[Start of Attachment]
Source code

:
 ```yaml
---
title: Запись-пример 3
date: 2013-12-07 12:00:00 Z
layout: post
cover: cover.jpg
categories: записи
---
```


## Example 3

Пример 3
[End of Attachment]
- **Work to be completed**:
Output the data above exactly, please, line for line.

- **Answer section**:
Source code

:
 ```yaml
---
title: Запись-пример 3
date: 2013-12-07 12:00:00 Z
layout: post
cover: cover.jpg
categories: записи
---
```


## Example 3

Пример 3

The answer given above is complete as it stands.